= TASK DIRECTIONS =
List every line in this data where the string "enumerate" occurs.

= RECORDS TO PROCESS =
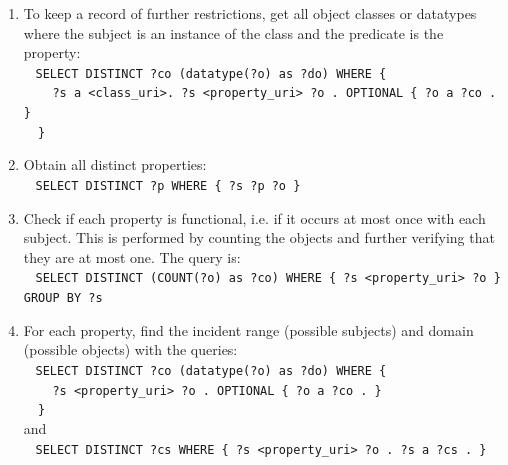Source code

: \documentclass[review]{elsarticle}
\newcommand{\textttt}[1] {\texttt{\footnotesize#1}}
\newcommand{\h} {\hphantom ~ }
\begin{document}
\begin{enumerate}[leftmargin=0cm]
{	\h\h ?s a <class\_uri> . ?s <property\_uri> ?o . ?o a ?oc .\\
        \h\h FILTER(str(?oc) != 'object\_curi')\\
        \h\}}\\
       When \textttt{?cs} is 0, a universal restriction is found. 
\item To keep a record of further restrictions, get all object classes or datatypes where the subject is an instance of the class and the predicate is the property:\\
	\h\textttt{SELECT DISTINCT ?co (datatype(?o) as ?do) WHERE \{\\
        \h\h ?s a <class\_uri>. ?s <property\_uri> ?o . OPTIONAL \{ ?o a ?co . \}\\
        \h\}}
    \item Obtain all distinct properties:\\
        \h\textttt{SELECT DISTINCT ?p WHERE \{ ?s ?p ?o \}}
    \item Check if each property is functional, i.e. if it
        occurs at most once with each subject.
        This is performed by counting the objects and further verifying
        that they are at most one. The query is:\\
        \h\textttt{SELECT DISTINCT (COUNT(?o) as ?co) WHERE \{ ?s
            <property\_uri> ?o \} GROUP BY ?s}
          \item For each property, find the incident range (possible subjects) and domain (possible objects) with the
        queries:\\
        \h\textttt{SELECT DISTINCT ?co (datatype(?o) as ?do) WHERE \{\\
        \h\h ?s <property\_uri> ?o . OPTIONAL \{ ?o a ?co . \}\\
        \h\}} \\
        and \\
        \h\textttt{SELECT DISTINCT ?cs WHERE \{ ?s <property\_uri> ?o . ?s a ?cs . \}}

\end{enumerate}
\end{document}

= RESPONSE FOR THIS EXERCISE =
\begin{enumerate}[leftmargin=0cm]
\end{enumerate}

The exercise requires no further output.